### WHAT YOU NEED TO DO:
For the records below, tally the lines that include the word "with" and give only the tally.

### DATA FOR THIS EXERCISE:

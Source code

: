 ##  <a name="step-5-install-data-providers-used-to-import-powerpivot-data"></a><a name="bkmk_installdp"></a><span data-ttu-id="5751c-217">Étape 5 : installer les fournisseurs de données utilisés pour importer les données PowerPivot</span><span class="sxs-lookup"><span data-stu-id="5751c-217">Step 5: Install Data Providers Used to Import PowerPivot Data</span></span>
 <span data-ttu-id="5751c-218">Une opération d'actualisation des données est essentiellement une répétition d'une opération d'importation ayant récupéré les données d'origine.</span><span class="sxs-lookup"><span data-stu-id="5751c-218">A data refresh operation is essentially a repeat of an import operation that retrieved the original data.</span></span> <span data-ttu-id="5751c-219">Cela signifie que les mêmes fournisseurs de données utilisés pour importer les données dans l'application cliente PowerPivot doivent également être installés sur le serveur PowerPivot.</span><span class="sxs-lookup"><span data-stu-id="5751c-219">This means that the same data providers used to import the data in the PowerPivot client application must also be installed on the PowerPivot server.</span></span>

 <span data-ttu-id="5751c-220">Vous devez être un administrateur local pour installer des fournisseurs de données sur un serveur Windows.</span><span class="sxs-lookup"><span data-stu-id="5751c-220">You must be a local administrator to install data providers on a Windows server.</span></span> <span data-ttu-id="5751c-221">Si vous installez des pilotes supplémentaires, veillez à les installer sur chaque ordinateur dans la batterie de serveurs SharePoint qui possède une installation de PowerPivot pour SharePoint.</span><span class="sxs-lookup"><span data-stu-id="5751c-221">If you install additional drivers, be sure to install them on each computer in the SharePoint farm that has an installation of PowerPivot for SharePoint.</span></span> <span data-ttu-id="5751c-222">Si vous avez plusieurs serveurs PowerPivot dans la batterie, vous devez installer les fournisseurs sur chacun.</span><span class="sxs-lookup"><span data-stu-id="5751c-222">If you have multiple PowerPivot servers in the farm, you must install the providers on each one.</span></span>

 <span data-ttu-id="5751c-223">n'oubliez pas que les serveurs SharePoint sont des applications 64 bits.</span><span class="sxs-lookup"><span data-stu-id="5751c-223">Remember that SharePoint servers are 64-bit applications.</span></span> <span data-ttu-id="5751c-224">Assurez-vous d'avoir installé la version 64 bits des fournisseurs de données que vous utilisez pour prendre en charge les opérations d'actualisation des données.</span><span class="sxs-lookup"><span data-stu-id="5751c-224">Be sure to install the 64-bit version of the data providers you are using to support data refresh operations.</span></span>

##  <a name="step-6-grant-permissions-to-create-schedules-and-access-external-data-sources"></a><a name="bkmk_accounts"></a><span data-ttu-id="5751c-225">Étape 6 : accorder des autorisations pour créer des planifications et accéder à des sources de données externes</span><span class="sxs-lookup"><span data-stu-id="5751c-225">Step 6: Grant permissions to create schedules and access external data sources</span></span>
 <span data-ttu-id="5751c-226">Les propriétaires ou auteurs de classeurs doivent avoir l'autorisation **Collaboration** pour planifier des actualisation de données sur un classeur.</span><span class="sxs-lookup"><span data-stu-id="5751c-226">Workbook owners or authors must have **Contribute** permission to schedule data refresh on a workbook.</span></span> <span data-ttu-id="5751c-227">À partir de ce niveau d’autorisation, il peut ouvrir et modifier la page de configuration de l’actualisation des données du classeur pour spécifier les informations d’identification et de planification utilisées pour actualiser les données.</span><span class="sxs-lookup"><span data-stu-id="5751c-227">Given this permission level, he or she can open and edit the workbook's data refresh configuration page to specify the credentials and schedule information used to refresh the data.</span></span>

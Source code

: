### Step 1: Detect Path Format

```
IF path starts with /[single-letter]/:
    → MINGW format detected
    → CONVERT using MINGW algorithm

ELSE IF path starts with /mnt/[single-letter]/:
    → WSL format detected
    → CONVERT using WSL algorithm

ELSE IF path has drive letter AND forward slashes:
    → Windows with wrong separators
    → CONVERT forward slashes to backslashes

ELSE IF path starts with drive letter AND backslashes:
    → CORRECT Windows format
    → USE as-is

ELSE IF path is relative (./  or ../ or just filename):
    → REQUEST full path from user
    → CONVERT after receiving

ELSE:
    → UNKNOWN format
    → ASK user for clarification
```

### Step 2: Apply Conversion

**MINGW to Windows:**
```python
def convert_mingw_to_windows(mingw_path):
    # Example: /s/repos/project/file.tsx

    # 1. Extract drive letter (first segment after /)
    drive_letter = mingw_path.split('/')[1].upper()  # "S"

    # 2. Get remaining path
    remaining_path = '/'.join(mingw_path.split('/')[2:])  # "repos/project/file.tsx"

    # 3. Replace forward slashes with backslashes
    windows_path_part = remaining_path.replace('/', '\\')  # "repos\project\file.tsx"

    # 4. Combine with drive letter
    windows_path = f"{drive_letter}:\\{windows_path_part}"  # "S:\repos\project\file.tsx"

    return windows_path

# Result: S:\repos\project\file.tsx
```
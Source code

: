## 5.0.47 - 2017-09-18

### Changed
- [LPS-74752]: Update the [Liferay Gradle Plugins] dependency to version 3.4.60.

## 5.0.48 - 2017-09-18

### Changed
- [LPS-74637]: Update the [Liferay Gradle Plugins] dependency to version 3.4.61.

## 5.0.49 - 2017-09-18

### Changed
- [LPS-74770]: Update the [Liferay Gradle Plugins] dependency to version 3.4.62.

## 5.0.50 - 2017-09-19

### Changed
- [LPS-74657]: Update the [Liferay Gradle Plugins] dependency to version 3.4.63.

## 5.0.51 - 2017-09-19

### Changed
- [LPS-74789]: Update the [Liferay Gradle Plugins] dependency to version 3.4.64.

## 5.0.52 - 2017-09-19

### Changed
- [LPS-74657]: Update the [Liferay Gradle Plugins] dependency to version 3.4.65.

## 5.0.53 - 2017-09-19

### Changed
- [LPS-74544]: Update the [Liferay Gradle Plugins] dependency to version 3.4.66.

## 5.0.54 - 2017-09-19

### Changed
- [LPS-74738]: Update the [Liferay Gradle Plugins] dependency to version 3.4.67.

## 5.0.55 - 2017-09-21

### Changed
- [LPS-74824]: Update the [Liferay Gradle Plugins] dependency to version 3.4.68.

### PROBLEM SOLUTION:
6